[[ Entries provided, beginning ]]
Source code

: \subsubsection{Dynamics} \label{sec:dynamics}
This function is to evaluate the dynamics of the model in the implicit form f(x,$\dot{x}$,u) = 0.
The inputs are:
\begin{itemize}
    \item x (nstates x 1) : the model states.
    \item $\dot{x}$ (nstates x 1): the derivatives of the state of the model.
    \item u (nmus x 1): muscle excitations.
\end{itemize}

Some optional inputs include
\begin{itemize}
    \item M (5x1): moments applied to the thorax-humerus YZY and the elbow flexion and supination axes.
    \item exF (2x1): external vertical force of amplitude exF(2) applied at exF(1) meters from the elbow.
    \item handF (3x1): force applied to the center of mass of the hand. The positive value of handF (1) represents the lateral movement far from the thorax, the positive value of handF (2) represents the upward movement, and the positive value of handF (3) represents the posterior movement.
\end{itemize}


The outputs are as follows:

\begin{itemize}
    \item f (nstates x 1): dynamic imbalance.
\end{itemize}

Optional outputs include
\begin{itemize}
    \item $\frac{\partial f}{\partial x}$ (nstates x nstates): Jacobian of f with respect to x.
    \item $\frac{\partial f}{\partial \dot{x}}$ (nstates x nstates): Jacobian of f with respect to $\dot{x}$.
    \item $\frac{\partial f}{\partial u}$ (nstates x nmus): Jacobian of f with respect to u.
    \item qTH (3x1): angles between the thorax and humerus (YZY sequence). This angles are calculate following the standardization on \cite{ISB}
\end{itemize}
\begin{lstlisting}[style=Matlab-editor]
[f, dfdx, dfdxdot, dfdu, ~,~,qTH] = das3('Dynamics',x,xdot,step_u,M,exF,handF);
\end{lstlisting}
[[ Entries provided, end ]]
__How to complete this task__: Exactly as written, restate every line of the listing above.

__Result__:
Source code

: \subsubsection{Dynamics} \label{sec:dynamics}
This function is to evaluate the dynamics of the model in the implicit form f(x,$\dot{x}$,u) = 0.
The inputs are:
\begin{itemize}
    \item x (nstates x 1) : the model states.
    \item $\dot{x}$ (nstates x 1): the derivatives of the state of the model.
    \item u (nmus x 1): muscle excitations.
\end{itemize}

Some optional inputs include
\begin{itemize}
    \item M (5x1): moments applied to the thorax-humerus YZY and the elbow flexion and supination axes.
    \item exF (2x1): external vertical force of amplitude exF(2) applied at exF(1) meters from the elbow.
    \item handF (3x1): force applied to the center of mass of the hand. The positive value of handF (1) represents the lateral movement far from the thorax, the positive value of handF (2) represents the upward movement, and the positive value of handF (3) represents the posterior movement.
\end{itemize}


The outputs are as follows:

\begin{itemize}
    \item f (nstates x 1): dynamic imbalance.
\end{itemize}

Optional outputs include
\begin{itemize}
    \item $\frac{\partial f}{\partial x}$ (nstates x nstates): Jacobian of f with respect to x.
    \item $\frac{\partial f}{\partial \dot{x}}$ (nstates x nstates): Jacobian of f with respect to $\dot{x}$.
    \item $\frac{\partial f}{\partial u}$ (nstates x nmus): Jacobian of f with respect to u.
    \item qTH (3x1): angles between the thorax and humerus (YZY sequence). This angles are calculate following the standardization on \cite{ISB}
\end{itemize}
\begin{lstlisting}[style=Matlab-editor]
[f, dfdx, dfdxdot, dfdu, ~,~,qTH] = das3('Dynamics',x,xdot,step_u,M,exF,handF);
\end{lstlisting}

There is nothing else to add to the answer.